Data exfiltration through the VMware hypervisor

Its possible for two Virtual Machines with no network access or shared file system to communicate as long as they run under the same Hypervisor. This post will show you how this can be achieved by sending a square wave across the VMware CPU scheduler. This technique could be used to exfiltrate information from compromised systems that are firewalled /no longer connected to the network, or to evade a network based IDS.

There are some pre-requisites, you need access to two or more virtual machines on the same Hypervisor which between them have access to at least the same number of virtual CPUs as physical CPU cores exist within the Hypervisor - and for these machines to have unlimited CPU resources (MHz). At this point its worth mentioning that cores provided via Hyper-Threading are not considered separate.
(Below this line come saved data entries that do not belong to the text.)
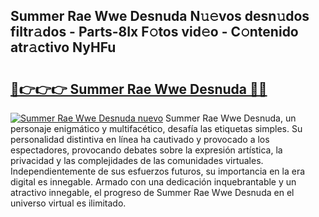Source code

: ## Summer Rae Wwe Desnuda N𝚞𝚎vos desn𝚞dos filtr𝚊dos - Parts-8Ix F𝚘tos vid𝚎o - C𝚘ntenido atr𝚊ctivo NyHFu

# <h2><a href="http://mb0evgs.tromn.icu/?c=Summer+Rae+Wwe+Desnuda">🔗👉👉👉 Summer Rae Wwe Desnuda 🔗🔗</a></h2>

[![Summer Rae Wwe Desnuda nuevo](https://i.imgur.com/pEAQMta.gif)](http://mb0evgs.tromn.icu/?c=Summer+Rae+Wwe+Desnuda)
Summer Rae Wwe Desnuda, un personaje enigmático y multifacético, desafía las etiquetas simples. Su personalidad distintiva en línea ha cautivado y provocado a los espectadores, provocando debates sobre la expresión artística, la privacidad y las complejidades de las comunidades virtuales. Independientemente de sus esfuerzos futuros, su importancia en la era digital es innegable. Armado con una dedicación inquebrantable y un atractivo innegable, el progreso de Summer Rae Wwe Desnuda en el universo virtual es ilimitado.
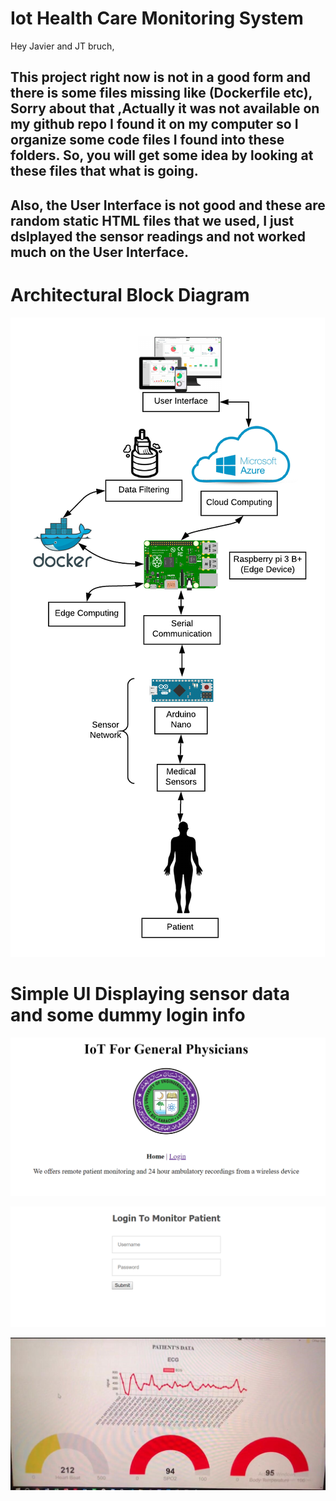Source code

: # Iot Health Care Monitoring System

Hey Javier and JT bruch,

## This project right now is not in a good form and there is some files missing like (Dockerfile etc), Sorry about that ,Actually it was not available on my github repo I found it on my computer so I organize some code files I   found into these folders. So, you will get some idea by looking at these files that what is going. 
## Also, the User Interface is not good and these are random static HTML files that we used, I just dslplayed the sensor readings and not worked much on the User Interface.
# Architectural Block Diagram
![Alt Text](/block-diagram.png)

# Simple UI Displaying sensor data and some dummy login info
![Alt Text](/simple-ui.png)

![Alt Text](/login.png)

![Alt Text](/sensor-readings.jpg
)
When you oversubscribe a Hypervisor the machines within it end up sharing resources. The result of this is that when a VM runs a CPU intensive task it runs until another VM also requests the same resources, when this happens clock cycles are stolen from one VM and given to the other. The consequence of this is that one virtual machine can monitor how busy the Hypervisor is by observing the shift in number of calculations it can perform in a given time frame. It is by using this technique (a Timing Channel Attack) that two VM's can communicate.

Monitoring the hypervisor

If you plot a graph of how many calculations per second you can perform on all the virtual cores available to you v.s. time you can see your stolen CPU cycles appear as a dip in the graph.

Each bar represents 250ms of CPU cycles, the gap in the middle is CPU time stolen by another VM.

This got me wondering if you can encode data on one VM as a square wave and send it across the Hypervisors' CPU scheduler to another. As it turns out you can, but its a slow process (comparable to time based blind SQL injection) with the bit rate depending on your VMware configuration and the noise other VMs are generating.

Sending the Square Wave

To send a square wave I've got a Python script that increases the CPU load on a given CPU with a simple loop. When theloop runs it represents the dip of the square wave as observed by the receiver, this represents a binary 1. When the loop doesn't run the script sleeps, this represents a binary 0.

def sendBit(bit, cpuID, timeDelay = 1):

   pid     = os.getpid();
   affinity.set_process_affinity_mask(pid, 1);

   if (bit == '1'):
      print "Sending 1";
      start = time.time();
      while((time.time() - start) < timeDelay):
          x = 0 + 1;

   if (bit == '0'):
      print "Sending 0";
      time.sleep(timeDelay);

The maximum "Frequency" of the square wave transmission depends on the amount of "noise" (other VMs on the hypervisor)- noise is generated when these VMs try and steal CPU cycles. The more noise the lower the frequency that can be achieved and therefore the lower the bit rate between the two virtual machines. The ideal situation for an attacker would be if they controlled all the other VMs on the hypervisor - this would allow them to transmit at a higher frequency (more bits per second) as they could control the level of background noise.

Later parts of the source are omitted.